As I sat there, this homeless guy wandered in and stood near me to listen to the band. During a pause he turned to me and said "Wow, I can't believe it's only three guys -- I heard them from outside & thought it was a bigger combo." I said yeah they're pretty good, etc., and we talked a little about what other bands were playing around town and about the show across the street that I was missing, and about some other music. I figured he was some kind of musician, or at least a fellow music geek, so I offered him a chair.
Oops.
The bartender came over and asked the guy if he was a member. The liquor license laws hereabouts are kind of strange to me. Places that serve liquor and no food are generally members-only establishments. "Memberships" are generally a matter of signing a mailing list type thingy and paying a dollar or so.

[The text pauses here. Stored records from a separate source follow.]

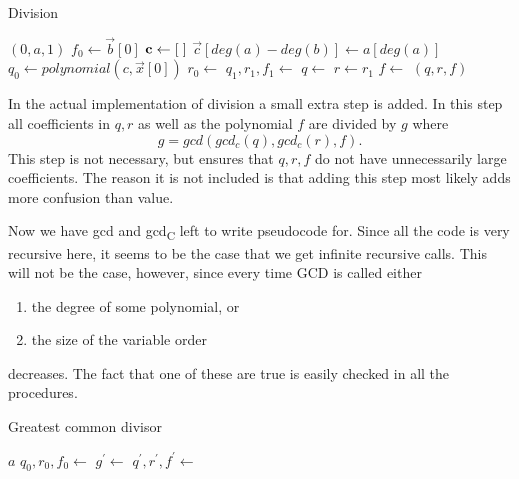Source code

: \begin{algorithm}[H]
  \caption{Division}
  \begin{algorithmic}[1]
        \State \Return $(0,a,1)$
      \EndIf
      \State $f_0\gets \vec{b}[0]$
      \State $\mathbf{c}\gets [\hspace*{1mm}]$
      \State $\vec{c}[deg(a)-deg(b)]\gets a[deg(a)]$
      \State $q_0\gets polynomial(c,\vec{x}[0])$
      \State $r_0\gets$ 
      \State $q_1,r_1,f_1 \gets$ 
      \State $q\gets $ 
      \State $r\gets r_1$
      \State $f\gets$ 
      \State \Return $(q,r,f)$
    \EndProcedure
  \end{algorithmic}
\end{algorithm}
\begin{remark}
  In the actual implementation of division a small extra step is added. In this step all coefficients in $q,r$ as well as the polynomial $f$ are divided by $g$ where
  \begin{equation}
    g = gcd(gcd_c(q),gcd_c(r),f).
  \end{equation}
  This step is not necessary, but ensures that $q,r,f$ do not have unnecessarily large coefficients. The reason it is not included is that adding this step most likely adds more confusion than value.
\end{remark}
Now we have gcd and gcd\textsubscript{C} left to write pseudocode for. Since all the code is very recursive here, it seems to be the case that we get infinite recursive calls. This will not be the case, however, since every time GCD is called either
\begin{enumerate}
  \item the degree of some polynomial, or
  \item the size of the variable order
\end{enumerate}
decreases. The fact that one of these are true is easily checked in all the procedures.
\begin{algorithm}[H]
  \caption{Greatest common divisor}
  \begin{algorithmic}[1]
        \State \Return $a$
      \EndIf
      \State $q_0,r_0,f_0\gets$ 
      \State $g^\prime\gets$ 
      \State $q^\prime,r^\prime,f^\prime\gets$ 
      \State \Return {}
    \EndProcedure
  \end{algorithmic}
\end{algorithm}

And not being a homeless black guy, even if you've got a dollar.
Anyway, this guy just got up to leave. The bartender said, "Sorry man, the owner just got here & he's gonna get all freaked out if there are non-members in here on a busy night."
The guy just calmly walked out, no hassle. I got the impression he was used to this, and he could, after all, hear just fine from outside the door.

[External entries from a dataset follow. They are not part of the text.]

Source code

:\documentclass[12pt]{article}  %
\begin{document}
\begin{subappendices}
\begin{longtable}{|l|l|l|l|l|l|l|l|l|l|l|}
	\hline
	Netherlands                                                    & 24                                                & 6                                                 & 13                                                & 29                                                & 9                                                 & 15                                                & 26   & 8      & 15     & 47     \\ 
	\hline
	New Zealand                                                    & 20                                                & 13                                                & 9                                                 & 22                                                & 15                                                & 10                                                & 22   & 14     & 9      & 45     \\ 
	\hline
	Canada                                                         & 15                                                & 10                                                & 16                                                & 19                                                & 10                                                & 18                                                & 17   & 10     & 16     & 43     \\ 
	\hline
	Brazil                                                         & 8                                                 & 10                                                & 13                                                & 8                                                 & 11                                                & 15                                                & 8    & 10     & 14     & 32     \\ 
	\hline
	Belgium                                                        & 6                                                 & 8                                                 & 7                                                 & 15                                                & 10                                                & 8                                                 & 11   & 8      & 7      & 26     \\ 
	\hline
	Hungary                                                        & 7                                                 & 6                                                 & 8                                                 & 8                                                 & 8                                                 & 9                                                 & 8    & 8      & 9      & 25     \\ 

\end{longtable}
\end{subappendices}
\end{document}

Somehow it just irked me. Maybe because I was sitting there alone and had actually spoken with the guy, but still. The bartender never asked me if I was a member. And the fact is, I'd never been there before and I'm not a member either.
So I left my beer on the bar and walked out.
Now, I'm not totally clueless. I know that this sort of thing happens all the damn time, and in fact it's not the first time I've seen it happen, although most places I go to they'd only do it if the non-member patron were hassling others or acting nutty. And I'm sort of sympathetic to business owners who don't want to have space taken up on busy nights by non-paying customers who maybe look kind of grungy and freak out the nice white folks. And I know that there is a homeless shelter right around the corner from this place and sometimes people come right in and ask customers for money & generally make pests of themselves by being drunk & disorderly and/or crazy.
I'm all for throwing people out when they're drunk & disorderly, whether they're homeless or club members or whatever.
The guy was standing just outside the door, still listening to the music. He said, "You didn't finish that whole beer already did you?" I said no but that I wasn't a member either. He said, "No way, he did not throw you out." I laughed and said that he hadn't but I didn't like his attitude. "Just doing his job," the guy said. "My name's Richard, by the way" he said, and I shook his hand & we chatted a bit. He was from Buffalo, and we talked about being in the South & I told him my name was Nora and I was from Minneapolis, and we talked about the Stanley Cup games & more about music, and finally I said "I want to go across the street. I'm a member there, and I can't get into the show for another half an hour or so. Will you join me for a beer? I'm buying."
He accepted my invitation, so we walked in. I don't usually go there on Saturday nights so I didn't know the bartender. When they started to ask Richard about his membership, I said he was with me and I was a member. The guy actually started to look me up, but half the people at the bar were friends of mine and greeted me, and he gave up.
I've so totally never seen them do that. Not to me. I am so fucking clueless.
I got us beers & we went out on the patio and immediately met some folks from Ithaca and Syracuse and we had a great time talking about weather and politics and hockey and the relative merits of NASCAR vs IndyCar racing. Or whatever the hell it's called.
I do know enough about hockey to talk about it, and we did just win the Stanley fucking Cup & all, but car racing is a little beyond me.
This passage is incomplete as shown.